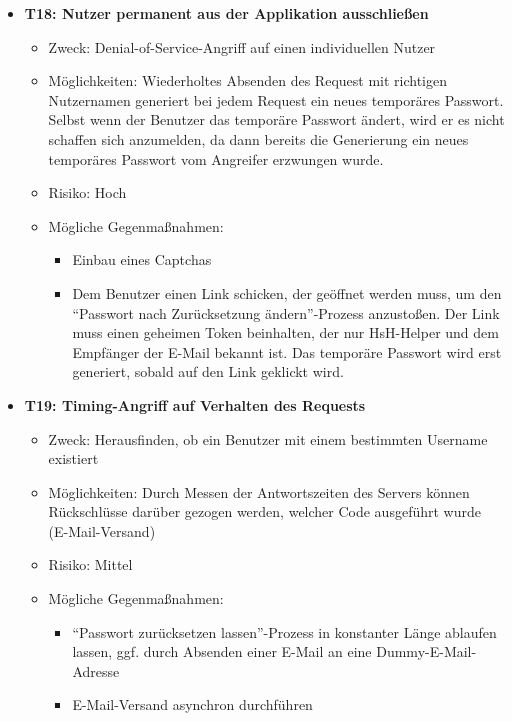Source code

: \documentclass[12pt,DIV14,BCOR10mm,a4paper,parskip=half-,headsepline,headinclude,english,ngerman,bibliography=totocnumbered]{scrreprt}
\begin{document}
\begin{itemize}
  \hypertarget{threat18}{}
  \item \textbf{T18: Nutzer permanent aus der Applikation ausschließen}
  \begin{itemize}
  \item Zweck: Denial-of-Service-Angriff auf einen individuellen Nutzer
  \item Möglichkeiten: Wiederholtes Absenden des Request mit richtigen Nutzernamen generiert bei jedem Request ein neues temporäres Passwort. Selbst wenn der Benutzer das temporäre Passwort ändert, wird er es nicht schaffen sich anzumelden, da dann bereits die Generierung ein neues temporäres Passwort vom Angreifer erzwungen wurde.
  \item Risiko: Hoch
  \item Mögliche Gegenmaßnahmen:
  \begin{itemize}
  \item Einbau eines Captchas
  \item Dem Benutzer einen Link schicken, der geöffnet werden muss, um den \enquote{Passwort nach Zurücksetzung ändern}-Prozess anzustoßen. Der Link muss einen geheimen Token beinhalten, der nur HsH-Helper und dem Empfänger der E-Mail bekannt ist. Das temporäre Passwort wird erst generiert, sobald auf den Link geklickt wird.
  \end{itemize}
\end{itemize}

  \hypertarget{threat19}{}
  \item \textbf{T19: Timing-Angriff auf Verhalten des Requests}
  \begin{itemize}
  \item Zweck: Herausfinden, ob ein Benutzer mit einem bestimmten Username existiert
  \item Möglichkeiten: Durch Messen der Antwortszeiten des Servers können Rück\-schlüsse darüber gezogen werden, welcher Code ausgeführt wurde (E-Mail-Versand)
  \item Risiko: Mittel
  \item Mögliche Gegenmaßnahmen:
  \begin{itemize}
    \item \enquote{Passwort zurücksetzen lassen}-Prozess in konstanter Länge ablaufen lassen, ggf. durch Absenden einer E-Mail an eine Dummy-E-Mail-Adresse
    \item E-Mail-Versand asynchron durchführen
    \end{itemize}
  \end{itemize}


\end{itemize}
\end{document}
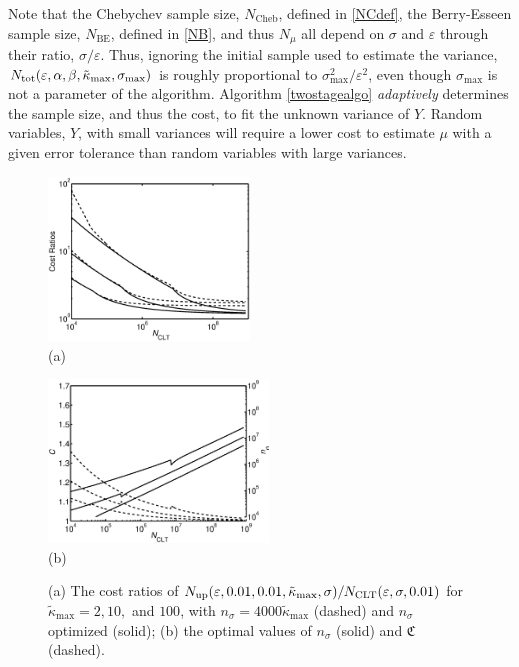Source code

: \documentclass[graybox]{svmult}
\newcommand{\fudge}{\mathfrak{C}}
\newcommand{\tkappa}{\tilde{\kappa}}
\begin{document}
Note that the Chebychev sample size, $N_{\text{Cheb}}$, defined in \eqref{NCdef}, the Berry-Esseen sample size, $N_{\text{BE}}$, defined in \eqref{NB}, and thus $N_\mu$ all depend on $\sigma$ and $\varepsilon$ through their ratio, $\sigma/\varepsilon$.  Thus, ignoring the initial sample used to estimate the variance, $N_{\rm{tot}}(\varepsilon,\alpha, \beta,\tkappa_{\max}, \sigma_{\max})$ is roughly proportional to $\sigma^2_{\max}/\varepsilon^{2}$, even though $\sigma_{\max}$ is not a parameter of the algorithm.  Algorithm \ref{twostagealgo} \emph{adaptively} determines the sample size, and thus the cost, to fit the unknown variance of $Y$. Random variables, $Y$, with small variances will require a lower cost to estimate $\mu$ with a given error tolerance than random variables with large variances. 


\begin{figure}
\centering
\begin{minipage}{2.1in}
\centering \includegraphics[width=2.1in]{MCSampleSizes} \\
(a)
\end{minipage}
\quad 
\begin{minipage}{2.3in}\centering
\includegraphics[width=2.3in]{MCnsigmafudge}\\
(b)
\end{minipage}
\caption{(a) The cost ratios of $N_{\rm{up}}(\varepsilon,0.01,0.01, \tkappa_{\max}, \sigma)/N_{\mathrm{CLT}}(\varepsilon,\sigma,0.01)$ for $\tkappa_{\max}=2, 10,$ and $100$, with $n_\sigma=4000\tkappa_{\max}$ (dashed) and $n_\sigma$ optimized (solid); (b) the optimal values of $n_\sigma$ (solid) and $\fudge$ (dashed).\label{Costfig}}
\end{figure}
\end{document}
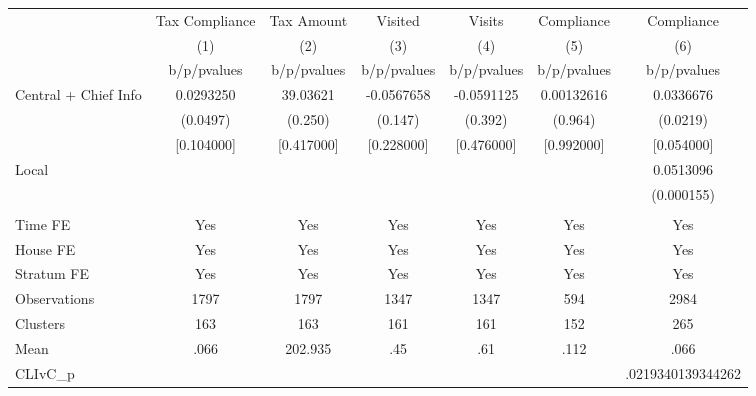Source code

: {
\def\sym#1{\ifmmode^{#1}\else\(^{#1}\)\fi}
\begin{tabular}{l*{6}{c}}
\toprule
                &\multicolumn{1}{c}{Tax Compliance}&\multicolumn{1}{c}{Tax Amount}&\multicolumn{1}{c}{Visited}&\multicolumn{1}{c}{Visits}&\multicolumn{1}{c}{Compliance}&\multicolumn{1}{c}{Compliance}\\
                &\multicolumn{1}{c}{(1)}&\multicolumn{1}{c}{(2)}&\multicolumn{1}{c}{(3)}&\multicolumn{1}{c}{(4)}&\multicolumn{1}{c}{(5)}&\multicolumn{1}{c}{(6)}\\
                &b/p/pvalues&b/p/pvalues&b/p/pvalues&b/p/pvalues&b/p/pvalues&b/p/pvalues\\
\midrule
Central + Chief Info&0.0293250& 39.03621&-0.0567658&-0.0591125&0.00132616&0.0336676\\
                & (0.0497)&  (0.250)&  (0.147)&  (0.392)&  (0.964)& (0.0219)\\
                &[0.104000]&[0.417000]&[0.228000]&[0.476000]&[0.992000]&[0.054000]\\
Local           &         &         &         &         &         &0.0513096\\
                &         &         &         &         &         &(0.000155)\\
                &         &         &         &         &         &         \\
Time FE         &      Yes&      Yes&      Yes&      Yes&      Yes&      Yes\\
House FE        &      Yes&      Yes&      Yes&      Yes&      Yes&      Yes\\
Stratum FE      &      Yes&      Yes&      Yes&      Yes&      Yes&      Yes\\
\midrule
Observations    &     1797&     1797&     1347&     1347&      594&     2984\\
Clusters        &      163&      163&      161&      161&      152&      265\\
Mean            &     .066&  202.935&      .45&      .61&     .112&     .066\\
CLIvC\_p         &         &         &         &         &         &.0219340139344262\\
\bottomrule
\end{tabular}
}

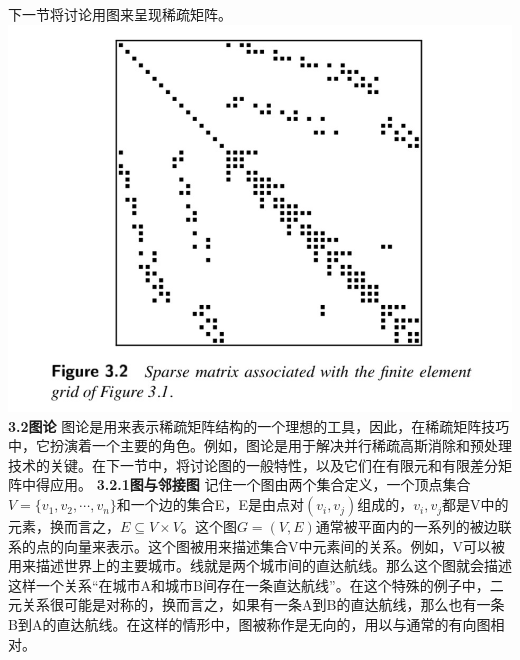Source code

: \documentclass{article}
\begin{document}
下一节将讨论用图来呈现稀疏矩阵。
\newline\newline\newline\newline\newline\newline
\includegraphics[scale=0.4]{3_2.png}
\newline\newline
\textbf{3.2图论}
\newline
图论是用来表示稀疏矩阵结构的一个理想的工具，因此，在稀疏矩阵技巧中，它扮演着一个主要的角色。例如，图论是用于解决并行稀疏高斯消除和预处理技术的关键。在下一节中，将讨论图的一般特性，以及它们在有限元和有限差分矩阵中得应用。
\newline
\textbf{3.2.1图与邻接图}
记住一个图由两个集合定义，一个顶点集合$V =\{v_1,v_2,\cdots,v_n\}$和一个边的集合E，E是由点对$(v_i,v_j)$组成的，$v_i,v_j$都是V中的元素，换而言之，$E\subseteq V\times V$。这个图$G=(V,E)$通常被平面内的一系列的被边联系的点的向量来表示。这个图被用来描述集合V中元素间的关系。例如，V可以被用来描述世界上的主要城市。线就是两个城市间的直达航线。那么这个图就会描述这样一个关系“在城市A和城市B间存在一条直达航线”。在这个特殊的例子中，二元关系很可能是对称的，换而言之，如果有一条A到B的直达航线，那么也有一条B到A的直达航线。在这样的情形中，图被称作是无向的，用以与通常的有向图相对。
  \newline\newline\newline\newline\newline\newline
\end{document}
--------------------------------
Goal of the exercise →
Line by line, reproduce the material above exactly, leaving each picture out.

Your response →
Source code

: \documentclass[12pt,DIV14,BCOR10mm,a4paper,parskip=half-,headsepline,headinclude,english,ngerman,bibliography=totocnumbered]{scrreprt}
\begin{document}
\begin{itemize}
  \hypertarget{threat18}{}
  \item \textbf{T18: Nutzer permanent aus der Applikation ausschließen}
  \begin{itemize}
  \item Zweck: Denial-of-Service-Angriff auf einen individuellen Nutzer
  \item Möglichkeiten: Wiederholtes Absenden des Request mit richtigen Nutzernamen generiert bei jedem Request ein neues temporäres Passwort. Selbst wenn der Benutzer das temporäre Passwort ändert, wird er es nicht schaffen sich anzumelden, da dann bereits die Generierung ein neues temporäres Passwort vom Angreifer erzwungen wurde.
  \item Risiko: Hoch
  \item Mögliche Gegenmaßnahmen:
  \begin{itemize}
  \item Einbau eines Captchas
  \item Dem Benutzer einen Link schicken, der geöffnet werden muss, um den \enquote{Passwort nach Zurücksetzung ändern}-Prozess anzustoßen. Der Link muss einen geheimen Token beinhalten, der nur HsH-Helper und dem Empfänger der E-Mail bekannt ist. Das temporäre Passwort wird erst generiert, sobald auf den Link geklickt wird.
  \end{itemize}
\end{itemize}

  \hypertarget{threat19}{}
  \item \textbf{T19: Timing-Angriff auf Verhalten des Requests}
  \begin{itemize}
  \item Zweck: Herausfinden, ob ein Benutzer mit einem bestimmten Username existiert
  \item Möglichkeiten: Durch Messen der Antwortszeiten des Servers können Rück\-schlüsse darüber gezogen werden, welcher Code ausgeführt wurde (E-Mail-Versand)
  \item Risiko: Mittel
  \item Mögliche Gegenmaßnahmen:
  \begin{itemize}
    \item \enquote{Passwort zurücksetzen lassen}-Prozess in konstanter Länge ablaufen lassen, ggf. durch Absenden einer E-Mail an eine Dummy-E-Mail-Adresse
    \item E-Mail-Versand asynchron durchführen
    \end{itemize}
  \end{itemize}


\end{itemize}
\end{document}
Source code

: \documentclass[graybox]{svmult}
\newcommand{\fudge}{\mathfrak{C}}
\newcommand{\tkappa}{\tilde{\kappa}}
\begin{document}
Note that the Chebychev sample size, $N_{\text{Cheb}}$, defined in \eqref{NCdef}, the Berry-Esseen sample size, $N_{\text{BE}}$, defined in \eqref{NB}, and thus $N_\mu$ all depend on $\sigma$ and $\varepsilon$ through their ratio, $\sigma/\varepsilon$.  Thus, ignoring the initial sample used to estimate the variance, $N_{\rm{tot}}(\varepsilon,\alpha, \beta,\tkappa_{\max}, \sigma_{\max})$ is roughly proportional to $\sigma^2_{\max}/\varepsilon^{2}$, even though $\sigma_{\max}$ is not a parameter of the algorithm.  Algorithm \ref{twostagealgo} \emph{adaptively} determines the sample size, and thus the cost, to fit the unknown variance of $Y$. Random variables, $Y$, with small variances will require a lower cost to estimate $\mu$ with a given error tolerance than random variables with large variances. 


\begin{figure}
\centering
\begin{minipage}{2.1in}
\centering \includegraphics[width=2.1in]{MCSampleSizes} \\
(a)
\end{minipage}
\quad 
\begin{minipage}{2.3in}\centering
\includegraphics[width=2.3in]{MCnsigmafudge}\\
(b)
\end{minipage}
\caption{(a) The cost ratios of $N_{\rm{up}}(\varepsilon,0.01,0.01, \tkappa_{\max}, \sigma)/N_{\mathrm{CLT}}(\varepsilon,\sigma,0.01)$ for $\tkappa_{\max}=2, 10,$ and $100$, with $n_\sigma=4000\tkappa_{\max}$ (dashed) and $n_\sigma$ optimized (solid); (b) the optimal values of $n_\sigma$ (solid) and $\fudge$ (dashed).\label{Costfig}}
\end{figure}
\end{document}
Source code

: {
\def\sym#1{\ifmmode^{#1}\else\(^{#1}\)\fi}
\begin{tabular}{l*{6}{c}}
\toprule
                &\multicolumn{1}{c}{Tax Compliance}&\multicolumn{1}{c}{Tax Amount}&\multicolumn{1}{c}{Visited}&\multicolumn{1}{c}{Visits}&\multicolumn{1}{c}{Compliance}&\multicolumn{1}{c}{Compliance}\\
                &\multicolumn{1}{c}{(1)}&\multicolumn{1}{c}{(2)}&\multicolumn{1}{c}{(3)}&\multicolumn{1}{c}{(4)}&\multicolumn{1}{c}{(5)}&\multicolumn{1}{c}{(6)}\\
                &b/p/pvalues&b/p/pvalues&b/p/pvalues&b/p/pvalues&b/p/pvalues&b/p/pvalues\\
\midrule
Central + Chief Info&0.0293250& 39.03621&-0.0567658&-0.0591125&0.00132616&0.0336676\\
                & (0.0497)&  (0.250)&  (0.147)&  (0.392)&  (0.964)& (0.0219)\\
                &[0.104000]&[0.417000]&[0.228000]&[0.476000]&[0.992000]&[0.054000]\\
Local           &         &         &         &         &         &0.0513096\\
                &         &         &         &         &         &(0.000155)\\
                &         &         &         &         &         &         \\
Time FE         &      Yes&      Yes&      Yes&      Yes&      Yes&      Yes\\
House FE        &      Yes&      Yes&      Yes&      Yes&      Yes&      Yes\\
Stratum FE      &      Yes&      Yes&      Yes&      Yes&      Yes&      Yes\\
\midrule
Observations    &     1797&     1797&     1347&     1347&      594&     2984\\
Clusters        &      163&      163&      161&      161&      152&      265\\
Mean            &     .066&  202.935&      .45&      .61&     .112&     .066\\
CLIvC\_p         &         &         &         &         &         &.0219340139344262\\
\bottomrule
\end{tabular}
}

Source code

: \documentclass{article}
\begin{document}
下一节将讨论用图来呈现稀疏矩阵。
\newline\newline\newline\newline\newline\newline
\includegraphics[scale=0.4]{3_2.png}
\newline\newline
\textbf{3.2图论}
\newline
图论是用来表示稀疏矩阵结构的一个理想的工具，因此，在稀疏矩阵技巧中，它扮演着一个主要的角色。例如，图论是用于解决并行稀疏高斯消除和预处理技术的关键。在下一节中，将讨论图的一般特性，以及它们在有限元和有限差分矩阵中得应用。
\newline
\textbf{3.2.1图与邻接图}
记住一个图由两个集合定义，一个顶点集合$V =\{v_1,v_2,\cdots,v_n\}$和一个边的集合E，E是由点对$(v_i,v_j)$组成的，$v_i,v_j$都是V中的元素，换而言之，$E\subseteq V\times V$。这个图$G=(V,E)$通常被平面内的一系列的被边联系的点的向量来表示。这个图被用来描述集合V中元素间的关系。例如，V可以被用来描述世界上的主要城市。线就是两个城市间的直达航线。那么这个图就会描述这样一个关系“在城市A和城市B间存在一条直达航线”。在这个特殊的例子中，二元关系很可能是对称的，换而言之，如果有一条A到B的直达航线，那么也有一条B到A的直达航线。在这样的情形中，图被称作是无向的，用以与通常的有向图相对。
  \newline\newline\newline\newline\newline\newline
\end{document}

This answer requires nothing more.